====== DATA LISTING ======

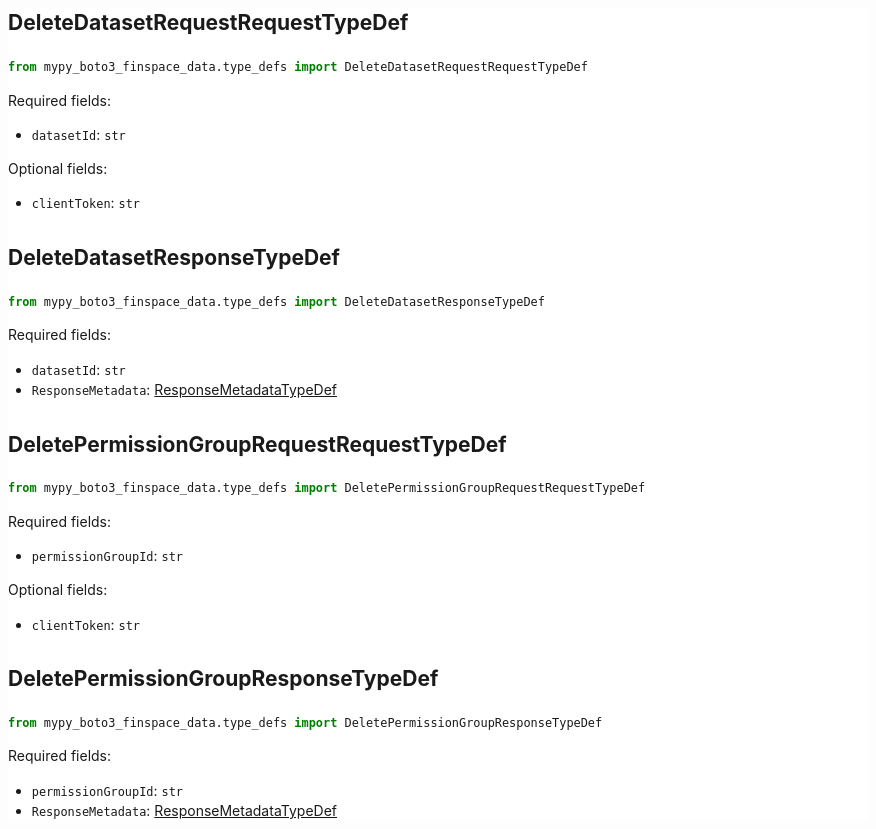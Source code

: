 <a id="deletedatasetrequestrequesttypedef"></a>

## DeleteDatasetRequestRequestTypeDef

```python
from mypy_boto3_finspace_data.type_defs import DeleteDatasetRequestRequestTypeDef
```

Required fields:

- `datasetId`: `str`

Optional fields:

- `clientToken`: `str`

<a id="deletedatasetresponsetypedef"></a>

## DeleteDatasetResponseTypeDef

```python
from mypy_boto3_finspace_data.type_defs import DeleteDatasetResponseTypeDef
```

Required fields:

- `datasetId`: `str`
- `ResponseMetadata`:
  [ResponseMetadataTypeDef](./type_defs.md#responsemetadatatypedef)

<a id="deletepermissiongrouprequestrequesttypedef"></a>

## DeletePermissionGroupRequestRequestTypeDef

```python
from mypy_boto3_finspace_data.type_defs import DeletePermissionGroupRequestRequestTypeDef
```

Required fields:

- `permissionGroupId`: `str`

Optional fields:

- `clientToken`: `str`

<a id="deletepermissiongroupresponsetypedef"></a>

## DeletePermissionGroupResponseTypeDef

```python
from mypy_boto3_finspace_data.type_defs import DeletePermissionGroupResponseTypeDef
```

Required fields:

- `permissionGroupId`: `str`
- `ResponseMetadata`:
  [ResponseMetadataTypeDef](./type_defs.md#responsemetadatatypedef)

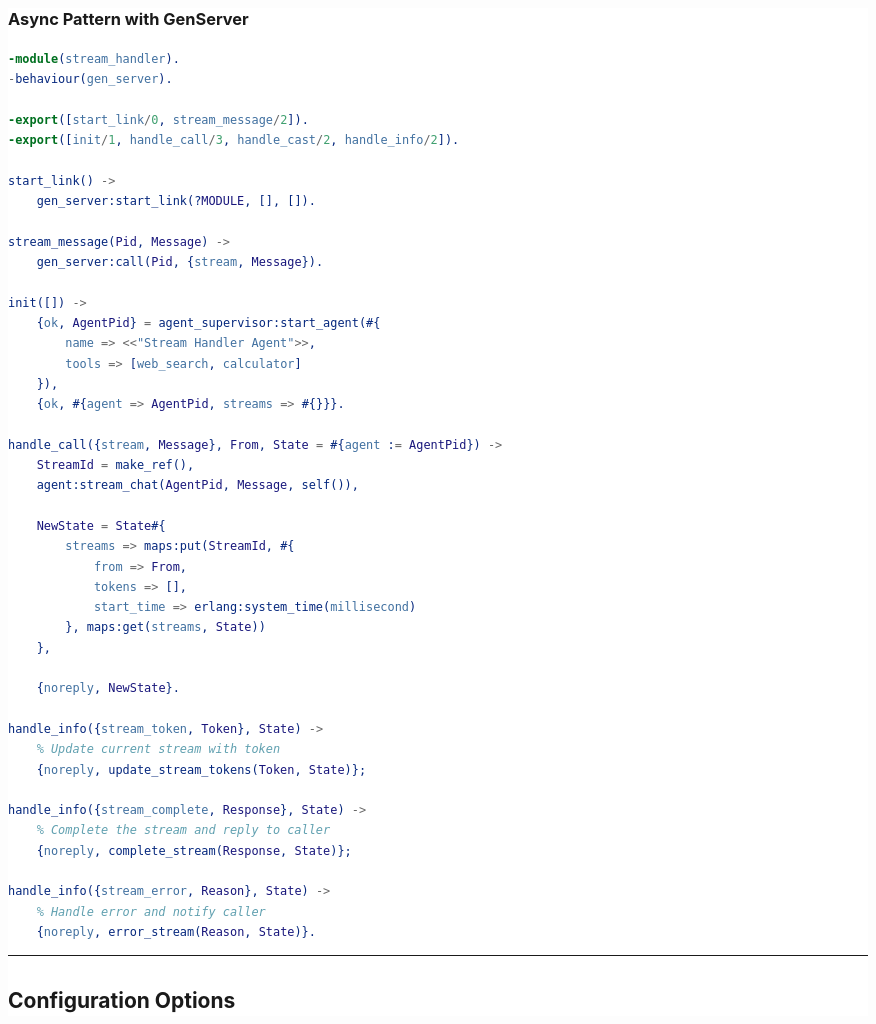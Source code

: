 ### Async Pattern with GenServer

```erlang
-module(stream_handler).
-behaviour(gen_server).

-export([start_link/0, stream_message/2]).
-export([init/1, handle_call/3, handle_cast/2, handle_info/2]).

start_link() ->
    gen_server:start_link(?MODULE, [], []).

stream_message(Pid, Message) ->
    gen_server:call(Pid, {stream, Message}).

init([]) ->
    {ok, AgentPid} = agent_supervisor:start_agent(#{
        name => <<"Stream Handler Agent">>,
        tools => [web_search, calculator]
    }),
    {ok, #{agent => AgentPid, streams => #{}}}.

handle_call({stream, Message}, From, State = #{agent := AgentPid}) ->
    StreamId = make_ref(),
    agent:stream_chat(AgentPid, Message, self()),
    
    NewState = State#{
        streams => maps:put(StreamId, #{
            from => From,
            tokens => [],
            start_time => erlang:system_time(millisecond)
        }, maps:get(streams, State))
    },
    
    {noreply, NewState}.

handle_info({stream_token, Token}, State) ->
    % Update current stream with token
    {noreply, update_stream_tokens(Token, State)};

handle_info({stream_complete, Response}, State) ->
    % Complete the stream and reply to caller
    {noreply, complete_stream(Response, State)};

handle_info({stream_error, Reason}, State) ->
    % Handle error and notify caller
    {noreply, error_stream(Reason, State)}.
```

---

## Configuration Options
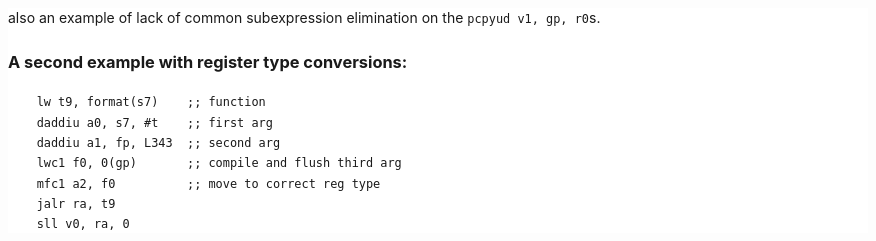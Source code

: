also an example of lack of common subexpression elimination on the `pcpyud v1, gp, r0`s.

### A second example with register type conversions:
```
    lw t9, format(s7)    ;; function
    daddiu a0, s7, #t    ;; first arg
    daddiu a1, fp, L343  ;; second arg
    lwc1 f0, 0(gp)       ;; compile and flush third arg
    mfc1 a2, f0          ;; move to correct reg type
    jalr ra, t9
    sll v0, ra, 0
```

======

Count every line in the data where the string "AgentPid" occurs. Give nothing except the number.

4